FROM FAITH TO FAITH : UTANG NA LOOB TO UTANG NA LOOB

 

This identification of faith with utang na loob challenges the theological categories traditionally used to make sense of "faith" in Romans.  Martin Luther in commenting about the teaching of the phrase "from faith to faith" offers that "the righteousness of God is entirely from faith, yet growth does not make it more real but only gives it greater clarity."  He continues: "And just so also, 'from faith to faith,' by always believing more and more strongly, so that he [sic] 'who is righteous can be justified still....and so that no one should think that he [sic]has already apprehended and thus ceases to grow, i.e., begins to backslide."45   Luther's reading does not directly address either kagandahang loob or utang na loob.  What it does is focus on the individual's growth in faith, from one level of faith to another, like the United Methodist's doctrines of justification, sanctification, and glorification.46

Frequently Paul is made to say that faith increases, that one activation of faith gives rise to another and that the latter, again, is faith rather than seeing.  Other interpretations distribute the occurrences of pistis to different believers: "Because of God's faithfulness in regard to the individual's faith, on account of the faith of Jesus in the faith of Christendom, from the faith of the teacher to the faith of the hearers."47

Stott, as an evangelical, offers the traditional four interpretations of  the phrase "from faith to faith."  The first relates to faith's origin, from the faith of God who makes the offer to the faith of the men [sic] who receive it....Secondly, the spread of faith by evangelism....from one believer to another.  Thirdly....from one degree of faith to another.  Fourthly,  faith's primacy as an unfolding process, by faith from first to last or by faith through and through."48  However appealing and high-sounding most of these readings are, they are in a foreign language (an imposed language), using concepts (like faith, righteousness, etc.) that, as stated earlier, can mean everything, anything and nothing to the common Tao (human in Filipino). 

 

In the Philippines, as Miranda point out, the criterion of ethical value is not to be found in isolation (like Luther's individual on a faith journey) but in interpersonal relationships and communal interaction.  It is the other tao (human), the equal tao,  kapwa (neighbor, fellow human), that is the primary objective and external reality that tests the humaneness of humanity.  The ideal of loob is kabuuan (wholeness, integrity, harmony) or kapwa/kapatiran (the collective body of loobs).49  In the New Testament, the church has often been described as the body of Christ.

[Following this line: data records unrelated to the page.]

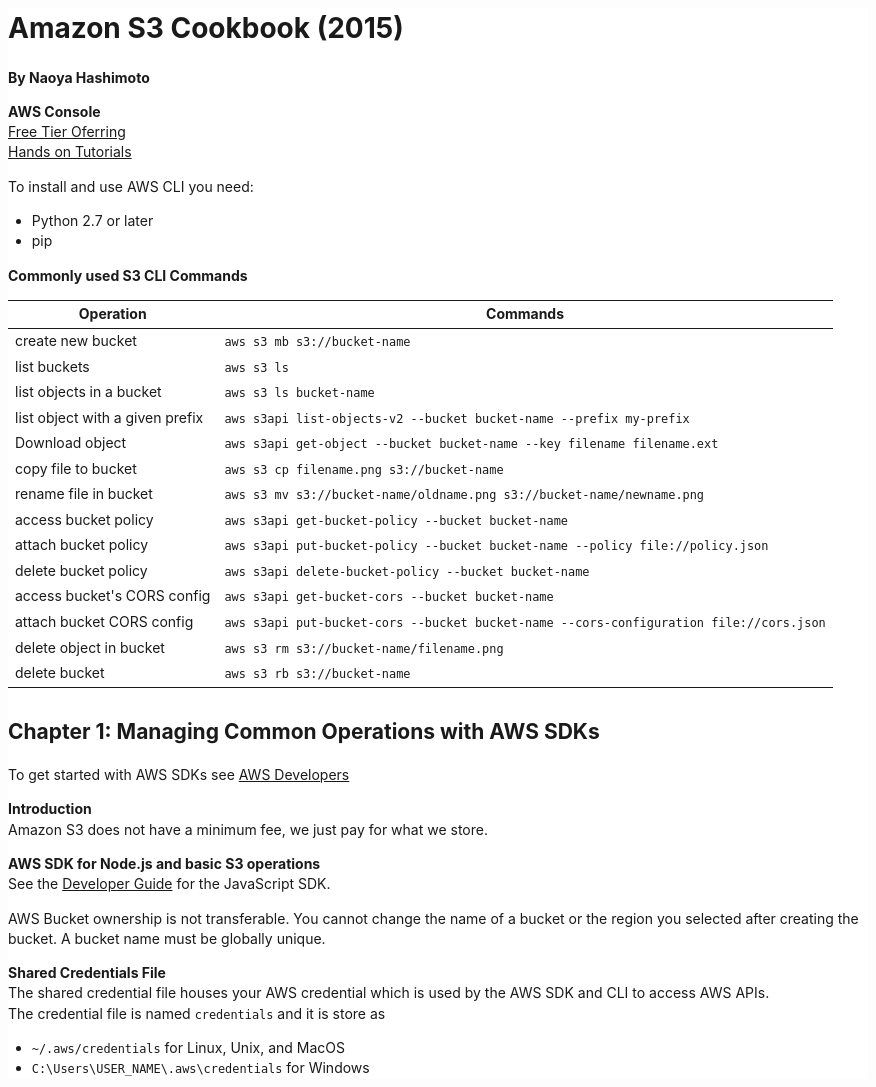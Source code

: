 # Amazon S3 Cookbook (2015)
__By Naoya Hashimoto__  

__AWS Console__  
[Free Tier Oferring](https://aws.amazon.com/free)  
[Hands on Tutorials](https://aws.amazon.com/getting-started/hands-on/)  

To install and use AWS CLI you need:   
* Python 2.7 or later  
* pip  

__Commonly used S3 CLI Commands__  

 Operation                       | Commands
 --------------------------------|-----------
 create new bucket               | `aws s3 mb s3://bucket-name`
 list buckets                    | `aws s3 ls`
 list objects in a bucket        | `aws s3 ls bucket-name`  
 list object with a given prefix | `aws s3api list-objects-v2 --bucket bucket-name --prefix my-prefix`
 Download object                 | `aws s3api get-object --bucket bucket-name --key filename filename.ext` 
 copy file to bucket             | `aws s3 cp filename.png s3://bucket-name`  
 rename file in bucket           | `aws s3 mv s3://bucket-name/oldname.png s3://bucket-name/newname.png`
 access bucket policy            | `aws s3api get-bucket-policy --bucket bucket-name`  
 attach bucket policy            | `aws s3api put-bucket-policy --bucket bucket-name --policy file://policy.json`
 delete bucket policy            | `aws s3api delete-bucket-policy --bucket bucket-name`
 access bucket's CORS config     | `aws s3api get-bucket-cors --bucket bucket-name`
 attach bucket CORS config       | `aws s3api put-bucket-cors --bucket bucket-name --cors-configuration file://cors.json`
 delete object in bucket         | `aws s3 rm s3://bucket-name/filename.png`
 delete bucket                   | `aws s3 rb s3://bucket-name`

## Chapter 1: Managing Common Operations with AWS SDKs  
To get started with AWS SDKs see [AWS Developers](https://aws.amazon.com/developers/getting-started/)  

__Introduction__  
Amazon S3 does not have a minimum fee, we just pay for what we store.  

__AWS SDK for Node.js and basic S3 operations__  
See the [Developer Guide](https://docs.aws.amazon.com/sdk-for-javascript/v2/developer-guide/welcome.html) for the JavaScript SDK.  

AWS Bucket ownership is not transferable. You cannot change the name of a bucket or the region you selected after creating the bucket. A bucket name must be globally unique.

__Shared Credentials File__  
The shared credential file houses your AWS credential which is used by the AWS SDK and CLI to access AWS APIs.  
The credential file is named `credentials` and it is store as
* `~/.aws/credentials` for Linux, Unix, and MacOS
* `C:\Users\USER_NAME\.aws\credentials` for Windows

According to Melanio Aoanan, "body" takes on so many meanings when translated into the vernacular.50  Leonardo Mercado points out that in Filipino thought, this body symbolism is most important because the body and body parts have always been used to symbolize the Filipino.51  For example, the English "You worthless ingrate" is Walang hiya (shameless) or Makapal ang mukha (thick faced).  Both translations are about "face."  A man without honor is "walang bayag" (no balls) in Filipino.

 

According to Aoanan, the most important part of the Filipino human body is the loob.  The center, the core  of one's loob, is his/her lamanloob or bituka ( the intestines--roughly the equivalent of the Greek splagxnon  which literally means "guts" or "entrails").  The most concrete example of its use as a term for connectedness, for the community of loobs is the word kapatid (brother/sister/sibling).  The word is a contraction of the Tagalog patid ng bituka (cut off from one intestine).  The word in Visayan is igsoon (igsumpay sa tinai) and kabsat (kapugsat iti bagis) in Ilocano.  Therefore siblings come from one and the same intestine!52 .  To children who get bruised or who are bleeding from minor cuts their elders say in a soothing tone: Huwag kang mabahala, malayo sa bituka (No need to worry, the wound is far from your intestine).  But more than being body-related concepts, these terms do not just describe individual parts but communal body parts.53  Thus a small wound is not just far from the center of one's loob  but also peripheral and insignificant as far as the center of the community of loobs is concerned.  Those soothing words from our elders simply mean: "Children, we (meaning the community and its collective experience) know about little cuts like these and we do not worry about them so you do not have to worry about them too."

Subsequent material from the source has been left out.